### [Brief]
For the data below, give the number of lines containing "cascade" and nothing more.

### [Data for this task]
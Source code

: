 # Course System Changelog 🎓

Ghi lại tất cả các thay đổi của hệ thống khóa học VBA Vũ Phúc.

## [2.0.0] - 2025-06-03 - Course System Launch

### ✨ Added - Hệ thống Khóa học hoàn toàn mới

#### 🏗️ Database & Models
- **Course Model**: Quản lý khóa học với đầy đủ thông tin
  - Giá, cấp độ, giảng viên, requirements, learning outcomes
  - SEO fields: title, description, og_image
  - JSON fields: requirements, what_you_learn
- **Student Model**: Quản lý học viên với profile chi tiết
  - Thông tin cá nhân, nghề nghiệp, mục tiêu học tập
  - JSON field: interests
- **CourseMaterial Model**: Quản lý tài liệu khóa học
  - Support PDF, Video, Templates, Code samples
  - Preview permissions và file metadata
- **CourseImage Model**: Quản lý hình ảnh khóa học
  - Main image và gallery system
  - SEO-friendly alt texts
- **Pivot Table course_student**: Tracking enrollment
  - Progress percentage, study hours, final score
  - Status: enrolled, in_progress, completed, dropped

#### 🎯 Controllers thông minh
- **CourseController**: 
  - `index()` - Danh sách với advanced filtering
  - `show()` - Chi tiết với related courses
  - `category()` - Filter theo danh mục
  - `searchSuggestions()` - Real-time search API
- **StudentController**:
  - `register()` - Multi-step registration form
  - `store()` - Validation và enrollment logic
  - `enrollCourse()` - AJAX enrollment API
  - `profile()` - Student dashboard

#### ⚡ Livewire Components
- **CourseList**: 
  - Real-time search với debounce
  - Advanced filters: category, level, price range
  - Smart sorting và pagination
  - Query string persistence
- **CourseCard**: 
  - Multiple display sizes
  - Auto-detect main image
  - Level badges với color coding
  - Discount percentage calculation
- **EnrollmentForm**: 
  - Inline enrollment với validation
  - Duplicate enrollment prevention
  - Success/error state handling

==

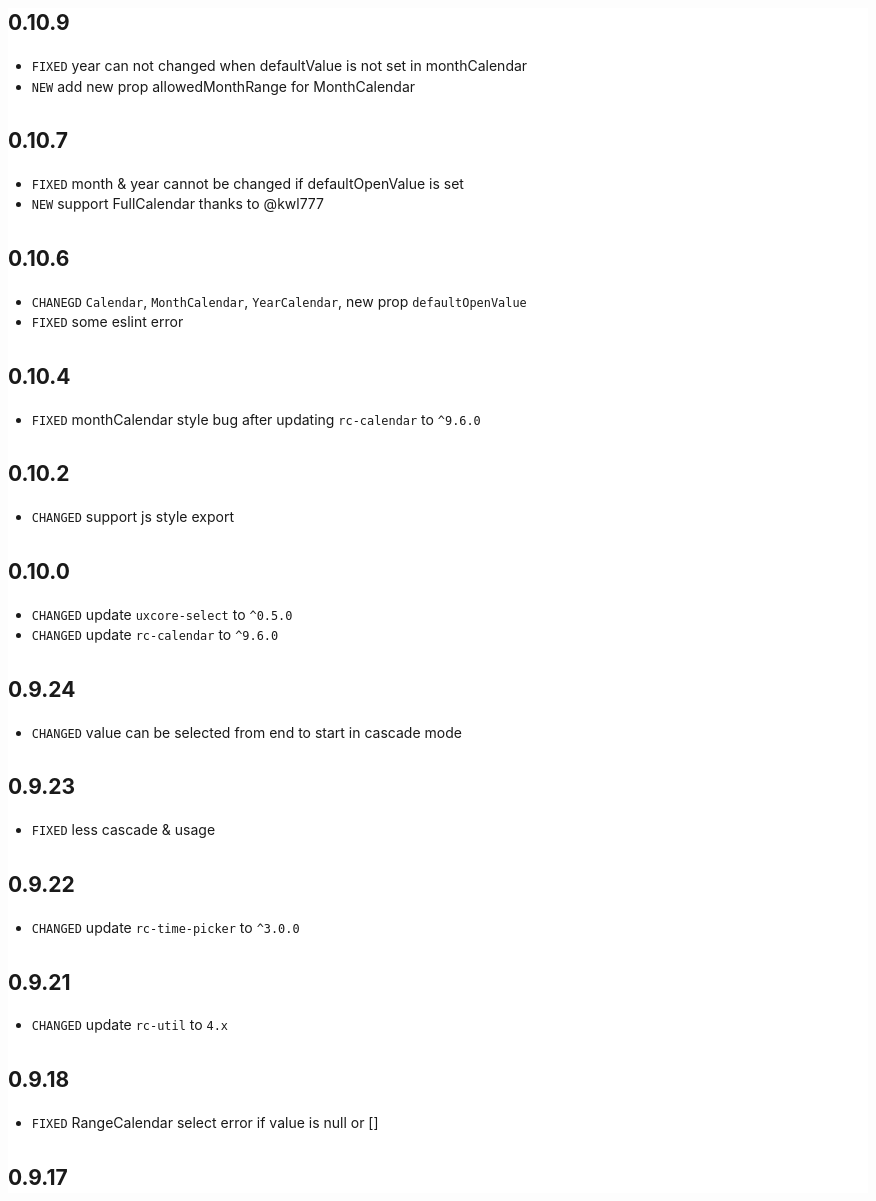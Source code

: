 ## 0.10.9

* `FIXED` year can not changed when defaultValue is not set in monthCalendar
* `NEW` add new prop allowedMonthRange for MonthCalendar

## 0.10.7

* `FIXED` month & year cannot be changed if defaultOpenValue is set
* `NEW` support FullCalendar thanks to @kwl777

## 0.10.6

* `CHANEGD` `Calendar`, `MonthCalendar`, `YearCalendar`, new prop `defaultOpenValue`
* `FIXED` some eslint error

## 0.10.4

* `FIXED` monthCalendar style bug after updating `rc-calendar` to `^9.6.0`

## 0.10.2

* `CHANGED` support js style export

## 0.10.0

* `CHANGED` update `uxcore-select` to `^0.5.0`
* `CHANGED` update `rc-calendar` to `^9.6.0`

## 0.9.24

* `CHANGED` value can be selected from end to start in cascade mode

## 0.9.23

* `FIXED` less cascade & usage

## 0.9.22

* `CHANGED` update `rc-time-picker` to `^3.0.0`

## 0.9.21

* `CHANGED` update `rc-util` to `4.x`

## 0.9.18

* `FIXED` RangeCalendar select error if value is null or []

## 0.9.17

### [Reply]
2